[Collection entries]
*** Begin section ***
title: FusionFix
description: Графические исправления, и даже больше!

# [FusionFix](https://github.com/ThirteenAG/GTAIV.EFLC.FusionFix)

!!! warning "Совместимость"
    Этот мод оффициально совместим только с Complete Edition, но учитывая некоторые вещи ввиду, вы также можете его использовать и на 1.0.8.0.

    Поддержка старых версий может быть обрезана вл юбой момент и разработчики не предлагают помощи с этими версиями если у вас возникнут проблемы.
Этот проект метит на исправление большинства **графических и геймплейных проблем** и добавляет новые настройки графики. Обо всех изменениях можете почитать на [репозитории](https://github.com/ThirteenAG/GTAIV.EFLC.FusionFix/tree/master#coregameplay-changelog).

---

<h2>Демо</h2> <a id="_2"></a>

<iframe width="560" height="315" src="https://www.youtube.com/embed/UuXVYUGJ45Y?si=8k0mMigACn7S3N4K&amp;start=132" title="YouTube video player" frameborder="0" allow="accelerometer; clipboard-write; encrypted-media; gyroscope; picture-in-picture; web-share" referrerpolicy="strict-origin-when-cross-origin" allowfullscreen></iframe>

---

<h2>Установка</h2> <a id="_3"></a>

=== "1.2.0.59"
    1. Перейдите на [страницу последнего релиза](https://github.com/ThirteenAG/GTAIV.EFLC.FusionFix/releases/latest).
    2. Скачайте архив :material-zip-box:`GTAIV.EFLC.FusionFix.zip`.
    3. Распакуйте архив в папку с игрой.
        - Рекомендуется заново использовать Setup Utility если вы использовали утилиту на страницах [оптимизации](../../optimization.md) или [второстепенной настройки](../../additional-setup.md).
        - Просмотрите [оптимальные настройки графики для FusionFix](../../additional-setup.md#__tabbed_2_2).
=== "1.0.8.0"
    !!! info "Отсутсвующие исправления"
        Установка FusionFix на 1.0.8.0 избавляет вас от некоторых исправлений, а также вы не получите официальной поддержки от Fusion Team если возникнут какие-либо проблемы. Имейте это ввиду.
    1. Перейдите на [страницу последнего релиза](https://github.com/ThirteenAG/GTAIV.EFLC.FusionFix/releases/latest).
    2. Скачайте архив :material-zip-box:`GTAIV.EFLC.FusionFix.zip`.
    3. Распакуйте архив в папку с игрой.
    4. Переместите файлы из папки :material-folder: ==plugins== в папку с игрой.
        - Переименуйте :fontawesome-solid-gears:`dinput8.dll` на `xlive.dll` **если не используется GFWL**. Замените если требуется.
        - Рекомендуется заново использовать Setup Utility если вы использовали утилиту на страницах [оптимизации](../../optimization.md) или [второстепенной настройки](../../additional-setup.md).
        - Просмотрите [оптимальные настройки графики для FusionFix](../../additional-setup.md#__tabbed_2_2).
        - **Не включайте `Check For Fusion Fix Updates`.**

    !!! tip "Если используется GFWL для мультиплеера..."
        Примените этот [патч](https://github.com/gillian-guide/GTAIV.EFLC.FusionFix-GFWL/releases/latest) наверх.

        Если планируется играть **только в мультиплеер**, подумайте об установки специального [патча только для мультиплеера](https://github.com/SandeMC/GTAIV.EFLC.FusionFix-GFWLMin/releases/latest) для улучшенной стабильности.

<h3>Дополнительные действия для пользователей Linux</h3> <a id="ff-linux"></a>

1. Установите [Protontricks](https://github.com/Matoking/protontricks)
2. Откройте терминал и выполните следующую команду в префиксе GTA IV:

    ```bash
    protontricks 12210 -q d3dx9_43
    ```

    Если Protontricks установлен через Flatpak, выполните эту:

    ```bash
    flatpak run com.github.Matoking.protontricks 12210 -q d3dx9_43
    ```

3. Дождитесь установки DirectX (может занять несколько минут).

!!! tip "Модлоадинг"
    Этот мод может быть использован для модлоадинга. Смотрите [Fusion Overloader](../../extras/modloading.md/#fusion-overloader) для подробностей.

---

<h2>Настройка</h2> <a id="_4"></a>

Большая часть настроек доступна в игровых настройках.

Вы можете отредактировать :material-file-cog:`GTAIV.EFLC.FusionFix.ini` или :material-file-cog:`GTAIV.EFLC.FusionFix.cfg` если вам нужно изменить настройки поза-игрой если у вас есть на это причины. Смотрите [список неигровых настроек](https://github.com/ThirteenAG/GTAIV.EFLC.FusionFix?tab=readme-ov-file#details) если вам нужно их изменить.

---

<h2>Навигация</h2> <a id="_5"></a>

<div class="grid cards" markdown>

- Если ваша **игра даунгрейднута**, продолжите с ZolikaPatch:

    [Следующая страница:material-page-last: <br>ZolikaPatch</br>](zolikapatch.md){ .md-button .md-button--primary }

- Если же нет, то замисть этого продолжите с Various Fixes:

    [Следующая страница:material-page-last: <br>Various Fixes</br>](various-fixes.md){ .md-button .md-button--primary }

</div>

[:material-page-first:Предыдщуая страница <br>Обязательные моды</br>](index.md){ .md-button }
*** End section ***
● **Exercise aim**
Go through the lines above and copy any that contain "продолжите".

● **Answer for the task**
- Если ваша **игра даунгрейднута**, продолжите с ZolikaPatch:
- Если же нет, то замисть этого продолжите с Various Fixes:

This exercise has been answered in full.